Edge AI is One of Inference Chips
Since AI technologies became popular again in 2016, numbers of trained models need to be executed. To optimize the inference execution, AI acceleration specifically designed for inference is launched. Edge AI is just one of the inference chips but not the only one. Now there is also a type of inference chip specifically used in data center, such as NVIDIA Tesla T4 accelerator. Its power consumption is about 70 watt, so generally it’s not suitable for Edge application.
Last November, AWS announced that Inferentia chip will be released in 2019, which is also an AI inference chip suitable for data center. FPGA chip manufacturer, Xillinx, also released Alveo, which is AI inference FPGA accelerator card for data center as well. Additionally, an Israel startup, Habana Labs, also released Goya HL-1000 accelerator card, too.
Some inference chips for data center are placed at front end, such as Lenovo Edge Server: SE350, a server (IoT gateway) can be installed on site. NVIDIA Tesla T4 can be installed in SE350, but the power supply should be sufficient.
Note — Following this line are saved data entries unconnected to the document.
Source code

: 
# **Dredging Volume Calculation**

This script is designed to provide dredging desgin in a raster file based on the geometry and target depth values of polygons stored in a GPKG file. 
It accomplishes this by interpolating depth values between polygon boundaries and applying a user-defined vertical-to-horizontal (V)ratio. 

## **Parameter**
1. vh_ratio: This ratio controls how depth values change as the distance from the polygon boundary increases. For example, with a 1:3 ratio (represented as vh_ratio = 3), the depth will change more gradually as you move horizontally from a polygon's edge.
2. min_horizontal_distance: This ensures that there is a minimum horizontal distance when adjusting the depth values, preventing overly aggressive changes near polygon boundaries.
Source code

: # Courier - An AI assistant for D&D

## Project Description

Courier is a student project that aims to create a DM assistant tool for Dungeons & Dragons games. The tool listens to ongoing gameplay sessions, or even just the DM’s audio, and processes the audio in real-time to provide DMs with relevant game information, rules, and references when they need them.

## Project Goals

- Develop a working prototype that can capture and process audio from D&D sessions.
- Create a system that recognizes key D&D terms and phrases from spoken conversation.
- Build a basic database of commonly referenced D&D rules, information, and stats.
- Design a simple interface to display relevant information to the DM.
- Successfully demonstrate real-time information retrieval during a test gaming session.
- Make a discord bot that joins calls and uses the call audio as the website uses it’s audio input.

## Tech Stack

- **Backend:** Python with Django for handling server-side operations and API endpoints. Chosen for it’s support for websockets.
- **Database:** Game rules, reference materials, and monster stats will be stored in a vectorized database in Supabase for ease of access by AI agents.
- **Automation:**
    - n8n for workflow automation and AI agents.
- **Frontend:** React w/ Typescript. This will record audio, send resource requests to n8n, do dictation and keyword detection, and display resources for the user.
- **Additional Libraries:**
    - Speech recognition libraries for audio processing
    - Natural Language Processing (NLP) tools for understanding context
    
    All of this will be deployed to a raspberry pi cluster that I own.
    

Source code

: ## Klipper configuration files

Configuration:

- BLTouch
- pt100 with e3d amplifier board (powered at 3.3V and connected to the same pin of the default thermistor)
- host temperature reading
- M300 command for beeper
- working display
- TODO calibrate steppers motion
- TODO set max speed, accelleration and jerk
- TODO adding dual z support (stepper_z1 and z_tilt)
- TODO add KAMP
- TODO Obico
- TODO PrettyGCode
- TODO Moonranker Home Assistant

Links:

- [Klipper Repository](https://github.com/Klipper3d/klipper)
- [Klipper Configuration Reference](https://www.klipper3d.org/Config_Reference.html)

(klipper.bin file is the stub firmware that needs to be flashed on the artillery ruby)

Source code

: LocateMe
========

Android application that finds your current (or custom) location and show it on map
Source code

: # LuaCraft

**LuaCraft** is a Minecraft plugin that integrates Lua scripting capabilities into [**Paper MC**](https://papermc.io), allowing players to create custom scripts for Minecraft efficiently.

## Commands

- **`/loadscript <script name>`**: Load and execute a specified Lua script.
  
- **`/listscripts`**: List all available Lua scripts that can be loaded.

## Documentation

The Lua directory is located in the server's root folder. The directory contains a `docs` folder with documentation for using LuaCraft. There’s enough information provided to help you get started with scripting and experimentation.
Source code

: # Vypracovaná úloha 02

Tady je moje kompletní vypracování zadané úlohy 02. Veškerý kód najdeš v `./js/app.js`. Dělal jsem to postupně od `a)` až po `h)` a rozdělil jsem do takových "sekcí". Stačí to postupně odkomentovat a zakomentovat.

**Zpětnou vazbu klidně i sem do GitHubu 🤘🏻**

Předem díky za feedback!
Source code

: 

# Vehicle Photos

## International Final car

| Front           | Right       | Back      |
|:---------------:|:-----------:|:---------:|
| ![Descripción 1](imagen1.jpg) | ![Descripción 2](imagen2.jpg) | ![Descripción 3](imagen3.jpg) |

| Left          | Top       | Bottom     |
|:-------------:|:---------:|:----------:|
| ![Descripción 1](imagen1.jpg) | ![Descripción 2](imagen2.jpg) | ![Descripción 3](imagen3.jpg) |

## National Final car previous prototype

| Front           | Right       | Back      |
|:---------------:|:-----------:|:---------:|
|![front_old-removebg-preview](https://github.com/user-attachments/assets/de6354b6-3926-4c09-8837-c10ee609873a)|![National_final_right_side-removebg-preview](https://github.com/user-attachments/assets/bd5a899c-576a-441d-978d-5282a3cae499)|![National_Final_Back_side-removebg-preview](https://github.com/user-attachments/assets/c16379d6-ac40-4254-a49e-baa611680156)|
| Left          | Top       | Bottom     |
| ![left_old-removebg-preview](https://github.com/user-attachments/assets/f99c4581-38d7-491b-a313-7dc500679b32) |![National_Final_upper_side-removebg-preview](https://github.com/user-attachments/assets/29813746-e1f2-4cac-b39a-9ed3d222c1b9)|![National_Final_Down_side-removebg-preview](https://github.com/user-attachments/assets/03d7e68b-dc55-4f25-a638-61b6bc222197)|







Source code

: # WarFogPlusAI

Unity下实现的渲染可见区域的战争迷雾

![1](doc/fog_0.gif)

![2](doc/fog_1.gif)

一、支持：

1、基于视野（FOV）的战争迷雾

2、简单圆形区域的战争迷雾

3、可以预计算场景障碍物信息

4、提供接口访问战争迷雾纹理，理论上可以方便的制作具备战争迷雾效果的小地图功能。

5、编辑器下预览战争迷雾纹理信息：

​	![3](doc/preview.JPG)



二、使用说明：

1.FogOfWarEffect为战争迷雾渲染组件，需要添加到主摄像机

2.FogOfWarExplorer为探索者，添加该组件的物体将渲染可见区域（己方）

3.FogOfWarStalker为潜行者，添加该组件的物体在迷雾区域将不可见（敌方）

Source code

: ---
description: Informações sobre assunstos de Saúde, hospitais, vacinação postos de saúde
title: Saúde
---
Another exception is the Edge AI chip for automotive industry. There are energy storage bottles in vehicles, so the power is greater than handheld devices, like smart phone. However, it’s still weaker than the plug of alternating current household electricity. The vehicle allows to use more electricity to execute the AI inference on Edge end. It is one of the Edge AI chips as well, yet the AI chip consumes more power.
There is no clear difference among Edge AI chips for automotive industry, data center AI inference chips, and Edge AI chips, but I suggest these chips can be categorized by power consumption on subsystem board, by 10 watts, and even lower 5 watts, 1 watt, etc.
Reduced Precision, Mixed Precision, and Positive Integer
At training stage, the AI computing will be executed with 32-bit or 16-bit floating points; at inference stage, it will tend to be computed with integers, such as 32-bit or 16-bit integers due to different purposes. Also, the AI computing will be executed even with reduced precision, e.g. 8-bit, 4-bit. For example, Google Edge TPU supports INT16, INT8, the integer inference computing but does not support floating points.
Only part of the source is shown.